Genotype-phenotype relations in glutathione-S-transferases and the role of vegetable consumption in a Dutch sigmoidoscopy-based population

The large intestine has a relatively low glutathione-S-transferase (GST) expression and high occurrence of neoplasia. Both genetic and environmental factors are thought to influence the functionality of the GST system. GST genotype-phenotype relations were investigated in 94 Dutch patients scheduled for sigmoidoscopy. Subjects were free of bowel inflammation and colorectal cancer. They kept a 3-d dietary record, ending at the time of endoscopy, and filled out a general questionnaire on other lifestyle factors. Functional polymorphisms in 4 GST isoforms were assessed in DNA isolated from blood, among them single-nucleotide polymorphisms in GSTP1 (A313G, resulting in an amino acid substitution) and in GSTA1 (C-69T, part of a functional haplotype). GST [pi] and -[alpha] isoenzyme levels were measured in rectal tissue by Western blotting. Total GST activity was measured spectrophotometrically in rectal tissue and white blood cells using 1-chloro-2,4-dinitrobenzene as a substrate. Results from all laboratory assays were normalized to protein content. Statistical analyses were adjusted for age and sex. Rectal GST activity showed a significant correlation with GST[pi] level (partial [r.sup.2] = 0.18).

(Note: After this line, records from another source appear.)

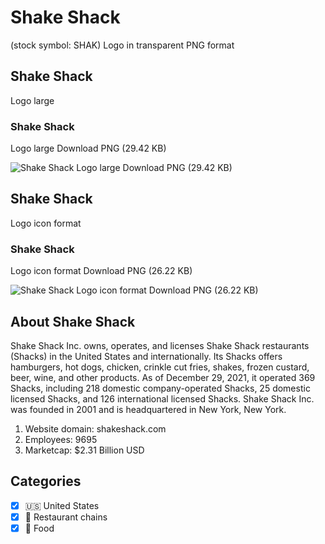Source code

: # Shake Shack
 (stock symbol: SHAK) Logo in transparent PNG format

## Shake Shack
 Logo large

### Shake Shack
 Logo large Download PNG (29.42 KB)

![Shake Shack
 Logo large Download PNG (29.42 KB)](/img/orig/SHAK_BIG-1fecbf69.png)

## Shake Shack
 Logo icon format

### Shake Shack
 Logo icon format Download PNG (26.22 KB)

![Shake Shack
 Logo icon format Download PNG (26.22 KB)](/img/orig/SHAK-3a2893f1.png)

## About Shake Shack


Shake Shack Inc. owns, operates, and licenses Shake Shack restaurants (Shacks) in the United States and internationally. Its Shacks offers hamburgers, hot dogs, chicken, crinkle cut fries, shakes, frozen custard, beer, wine, and other products. As of December 29, 2021, it operated 369 Shacks, including 218 domestic company-operated Shacks, 25 domestic licensed Shacks, and 126 international licensed Shacks. Shake Shack Inc. was founded in 2001 and is headquartered in New York, New York.

1. Website domain: shakeshack.com
2. Employees: 9695
3. Marketcap: $2.31 Billion USD


## Categories
- [x] 🇺🇸 United States
- [x] 🍔 Restaurant chains
- [x] 🍴 Food
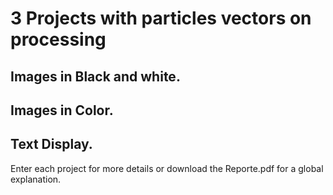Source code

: # 3 Projects with particles vectors on processing
## Images in Black and white.
## Images in Color.
## Text Display.

Enter each project for more details or download the Reporte.pdf for a global explanation.

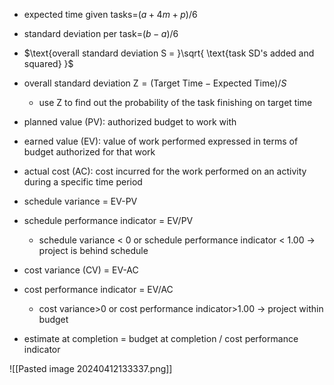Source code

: - $\text{expected time given tasks=}(a + 4m + p)/6$
- $\text{standard deviation per task=}(b-a)/6$
- $\text{overall standard deviation S = }\sqrt{ \text{task SD's added and squared} }$
- $\text{overall standard deviation Z}=(\text{Target Time}-\text{Expected Time})/S$
	- use Z to find out the probability of the task finishing on target time

- planned value (PV): authorized budget to work with 
- earned value (EV): value of work performed expressed in terms of budget authorized for that work
- actual cost (AC): cost incurred for the work performed on an activity during a specific time period
- schedule variance = EV-PV
- schedule performance indicator = EV/PV
	- schedule variance < 0 or schedule performance indicator < 1.00 -> project is behind schedule

- cost variance (CV) = EV-AC
- cost performance indicator = EV/AC
	- cost variance>0 or cost performance indicator>1.00 -> project within budget

- estimate at completion = budget at completion / cost performance indicator

![[Pasted image 20240412133337.png]]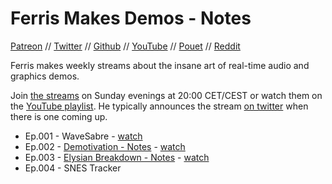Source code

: # Ferris Makes Demos - Notes

[Patreon][on-patreon] // [Twitter][on-twitter] // [Github][on-github] // [YouTube][on-youtube] // [Pouet][on-pouet] // [Reddit][on-reddit]

Ferris makes weekly streams about the insane art of real-time audio and graphics demos.

Join [the streams][streams] on Sunday evenings at 20:00 CET/CEST or watch them on the [YouTube playlist][playlist]. He typically announces the stream [on twitter][on-twitter] when there is one coming up.

- Ep.001 - WaveSabre - [watch](https://www.youtube.com/watch?v=V8JXraZPkh8)
- Ep.002 - [Demotivation - Notes](ep-002-demotivation.md) - [watch](https://www.youtube.com/watch?v=p9Obe-Xg35o)
- Ep.003 - [Elysian Breakdown - Notes](ep-003-elysian-breakdown.md) - [watch](https://www.youtube.com/watch?v=DcsesTY6AxI)
- Ep.004 - SNES Tracker

[ferris]: http://www.pouet.net/user.php?who=16820

[streams]: https://www.twitch.tv/ferrisstreamsstuff

[playlist]: https://www.youtube.com/playlist?list=PL-sXmdrqqYYeyUpx7BvKXpcw8EbFQLR70

[on-patreon]: https://www.patreon.com/ferrisstreamsstuff

[on-twitter]: https://twitter.com/ferristweetsnow

[on-github]: https://github.com/yupferris

[on-pouet]: http://www.pouet.net/user.php?who=16820

[on-reddit]: https://www.reddit.com/user/yupferris

[on-youtube]: https://www.youtube.com/channel/UC4mpLlHn0FOekNg05yCnkzQ
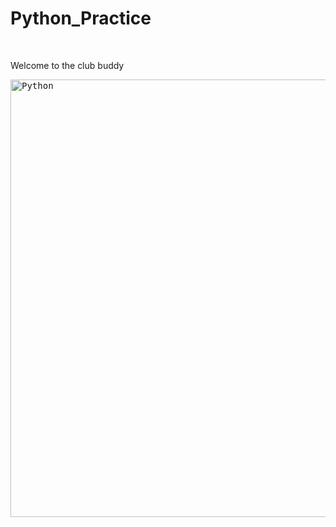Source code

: # Python_Practice

<br>

<p align="left">Welcome to the club buddy</p>

<kbd>
    <img src="../Screenshot/Python_0.png" width="700px" alt="Python">
</kbd>
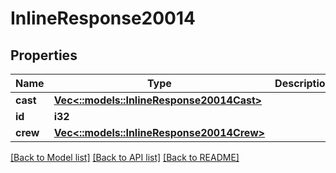 # InlineResponse20014

## Properties

Name | Type | Description | Notes
------------ | ------------- | ------------- | -------------
**cast** | [**Vec<::models::InlineResponse20014Cast>**](inline_response_200_14_cast.md) |  | [optional] 
**id** | **i32** |  | [optional] 
**crew** | [**Vec<::models::InlineResponse20014Crew>**](inline_response_200_14_crew.md) |  | [optional] 

[[Back to Model list]](../README.md#documentation-for-models) [[Back to API list]](../README.md#documentation-for-api-endpoints) [[Back to README]](../README.md)



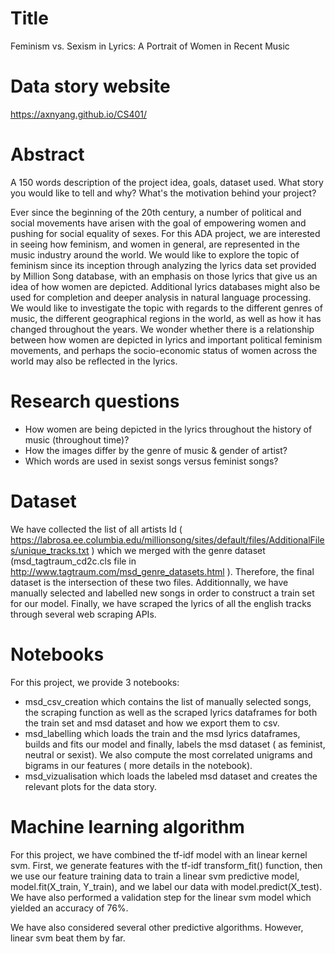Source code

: # Title
Feminism vs. Sexism in Lyrics: A Portrait of Women in Recent Music

# Data story website
https://axnyang.github.io/CS401/

# Abstract
A 150 words description of the project idea, goals, dataset used. What story you would like to tell and why? What's the motivation behind your project?

Ever since the beginning of the 20th century, a number of political and social movements have arisen with the goal of empowering women and pushing for social equality of sexes. For this ADA project, we are interested in seeing how feminism, and women in general, are represented in the music industry around the world. We would like to explore the topic of feminism since its inception through analyzing the lyrics data set provided by Million Song database, with an emphasis on those lyrics that give us an idea of how women are depicted. Additional lyrics databases might also be used for completion and deeper analysis in natural language processing. We would like to investigate the topic with regards to the different genres of music, the different geographical regions in the world, as well as how it has changed throughout the years. We wonder whether there is a relationship between how women are depicted in lyrics and important political feminism movements, and perhaps the socio-economic status of women across the world may also be reflected in the lyrics.

# Research questions
- How women are being depicted in the lyrics throughout the history of music (throughout time)?
- How the images differ by the genre of music & gender of artist?
- Which words are used in sexist songs versus feminist songs?


# Dataset
We have collected the list of all artists Id ( https://labrosa.ee.columbia.edu/millionsong/sites/default/files/AdditionalFiles/unique_tracks.txt ) which we merged with the genre dataset (msd_tagtraum_cd2c.cls file in http://www.tagtraum.com/msd_genre_datasets.html ). Therefore, the final dataset is the intersection of these two files. Additionnally, we have manually selected and labelled new songs in order to construct a train set for our model. Finally, we have scraped the lyrics of all the english tracks through several web scraping APIs.
 

# Notebooks
For this project, we provide 3 notebooks:
- msd_csv_creation which contains the list of manually selected songs, the scraping function as well as the scraped lyrics dataframes for both the train set and msd dataset and how we export them to csv.
- msd_labelling which loads the train and the msd lyrics dataframes, builds and fits our model and finally, labels the msd dataset ( as feminist, neutral or sexist). We also compute the most correlated unigrams and bigrams in our features ( more details in the notebook).
- msd_vizualisation which loads the labeled msd dataset and creates the relevant plots for the data story.

# Machine learning algorithm
For this project, we have combined the tf-idf model with an linear kernel svm. First, we generate features with the tf-idf transform_fit() function, then we use our feature training data to train a linear svm predictive model, model.fit(X_train, Y_train), and we label our data with model.predict(X_test). We have also performed a validation step for the linear svm model which yielded an accuracy of 76%.

We have also considered several other predictive algorithms. However, linear svm beat them by far.



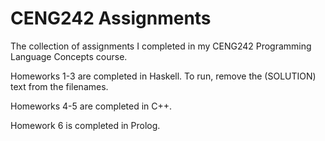 # CENG242 Assignments
The collection of assignments I completed in my CENG242 Programming Language Concepts course.




Homeworks 1-3 are completed in Haskell. To run, remove the (SOLUTION) text from the filenames.

Homeworks 4-5 are completed in C++.

Homework 6 is completed in Prolog.

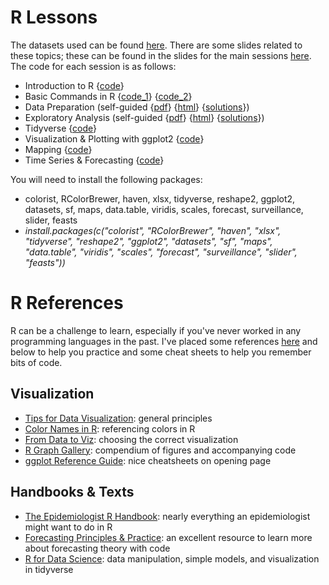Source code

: # R Lessons

The datasets used can be found [here](Data/). There are some slides related to these topics; these can be found in the slides for the main sessions [here](../Slides/). The code for each session is as follows:

* Introduction to R {[code](Code/practice_day1.R)} 
* Basic Commands in R {[code_1](Code/practice.R)} {[code_2](Code/practice_day2.R)}
* Data Preparation (self-guided {[pdf](worksheet1.pdf)} {[html](worksheet1.html)} {[solutions](worksheet1_sol.html)})
* Exploratory Analysis (self-guided {[pdf](worksheet2.pdf)} {[html](worksheet2.html)} {[solutions](worksheet2_sol.html)}) 
* Tidyverse {[code](Code/tidyverse.R)}
* Visualization & Plotting with ggplot2 {[code](Code/plots.R)}
* Mapping {[code](Code/mapping.R)}
* Time Series & Forecasting {[code](Code/forecasting.R)}

You will need to install the following packages:
- colorist, RColorBrewer, haven, xlsx, tidyverse, reshape2, ggplot2, datasets, sf, maps, data.table, viridis, scales, forecast, surveillance, slider, feasts
- *install.packages(c("colorist", "RColorBrewer", "haven", "xlsx", "tidyverse", "reshape2", "ggplot2", "datasets", "sf", "maps", "data.table", "viridis", "scales", "forecast", "surveillance", "slider", "feasts"))*

# R References

R can be a challenge to learn, especially if you've never worked in any programming languages in the past. I've placed some references [here](References/) and below to help you practice and some cheat sheets to help you remember bits of code.

## Visualization

* [Tips for Data Visualization](References/krzyzinski_wojciechowski_zolkowski.pdf): general principles
* [Color Names in R](References/Rcolor.pdf): referencing colors in R
* [From Data to Viz](https://www.data-to-viz.com/): choosing the correct visualization
* [R Graph Gallery](https://r-graph-gallery.com/): compendium of figures and accompanying code
* [ggplot Reference Guide](https://ggplot2.tidyverse.org/): nice cheatsheets on opening page

## Handbooks & Texts

* [The Epidemiologist R Handbook](https://appliedepi.org/epirhandbook/): nearly everything an epidemiologist might want to do in R
* [Forecasting Principles & Practice](https://otexts.com/fpp2/intro.html): an excellent resource to learn more about forecasting theory with code
* [R for Data Science](https://r4ds.had.co.nz/): data manipulation, simple models, and visualization in tidyverse
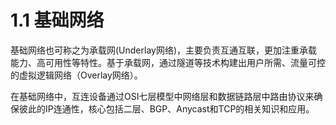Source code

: # 1.1 基础网络

基础网络也可称之为承载网(Underlay网络)，主要负责互通互联，更加注重承载能力、高可用性等特性。基于承载网，通过隧道等技术构建出用户所需、流量可控的虚拟逻辑网络（Overlay网络）。


在基础网络中，互连设备通过OSI七层模型中网络层和数据链路层中路由协议来确保彼此的IP连通性，核心包括二层、BGP、Anycast和TCP的相关知识和应用。
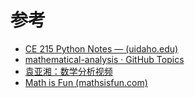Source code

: # 参考

- [CE 215 Python Notes — (uidaho.edu)](https://www.webpages.uidaho.edu/~mlowry/Teaching/Analysis&Design/build/html/index.html#)
- [mathematical-analysis · GitHub Topics](https://github.com/topics/mathematical-analysis)
- [袁亚湘：数学分析视频](https://www.bilibili.com/video/BV1h64y1f7RY)
- [Math is Fun (mathsisfun.com)](https://www.mathsisfun.com/index.htm)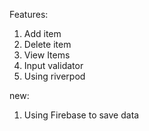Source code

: Features:
1) Add item
2) Delete item 
3) View Items
4) Input validator
5) Using riverpod

new:
1) Using Firebase to save data
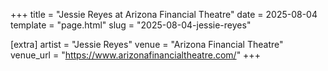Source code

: +++
title = "Jessie Reyes at Arizona Financial Theatre"
date = 2025-08-04
template = "page.html"
slug = "2025-08-04-jessie-reyes"

[extra]
artist = "Jessie Reyes"
venue = "Arizona Financial Theatre"
venue_url = "https://www.arizonafinancialtheatre.com/"
+++

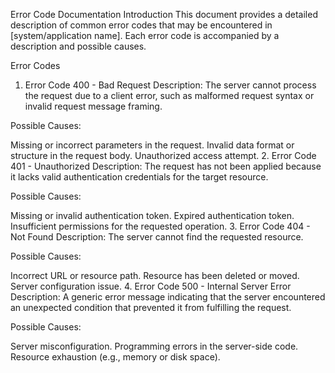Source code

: Error Code Documentation
Introduction
This document provides a detailed description of common error codes that may be encountered in [system/application name]. Each error code is accompanied by a description and possible causes.

Error Codes
1. Error Code 400 - Bad Request
Description: The server cannot process the request due to a client error, such as malformed request syntax or invalid request message framing.

Possible Causes:

Missing or incorrect parameters in the request.
Invalid data format or structure in the request body.
Unauthorized access attempt.
2. Error Code 401 - Unauthorized
Description: The request has not been applied because it lacks valid authentication credentials for the target resource.

Possible Causes:

Missing or invalid authentication token.
Expired authentication token.
Insufficient permissions for the requested operation.
3. Error Code 404 - Not Found
Description: The server cannot find the requested resource.

Possible Causes:

Incorrect URL or resource path.
Resource has been deleted or moved.
Server configuration issue.
4. Error Code 500 - Internal Server Error
Description: A generic error message indicating that the server encountered an unexpected condition that prevented it from fulfilling the request.

Possible Causes:

Server misconfiguration.
Programming errors in the server-side code.
Resource exhaustion (e.g., memory or disk space).

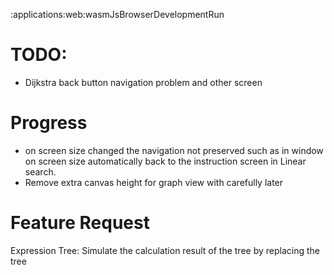 :applications:web:wasmJsBrowserDevelopmentRun
# TODO:
- Dijkstra back button navigation problem and other screen
# Progress
- on screen size changed the navigation not preserved such as in window on screen size
  automatically back to the instruction screen in Linear search.
- Remove extra canvas height for graph view with carefully later

# Feature Request
Expression Tree:
Simulate the calculation result of the tree by replacing the tree


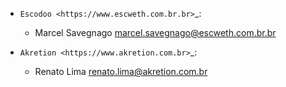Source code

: * `Escodoo <https://www.escweth.com.br.br>`_:

  * Marcel Savegnago <marcel.savegnago@escweth.com.br.br>


* `Akretion <https://www.akretion.com.br>`_:

  * Renato Lima <renato.lima@akretion.com.br>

Activity differed between GSTP1 A313G genotypes (P < 0.001), the AG and GG genotype showing a mean of -30 and 60 nmol x [min.sup.-1] x mg [protein.sup.-1] lower GST activity, respectively. The same trend was seen for GST activity in lymphocytes but not in leukocytes. Consumption of allium vegetables was positively associated with rectal GST [pi] expression (P < 0.001). GST[alpha] level did not demonstrate any correlation with rectal GST activity or with GST activity in lymphocytes or leukocytes. GST[alpha] level differed among GSTA1 C-69T genotypes (P < 0.001), the CC genotypes showing the highest, the CT genotypes intermediate, and the TT genotypes no expression.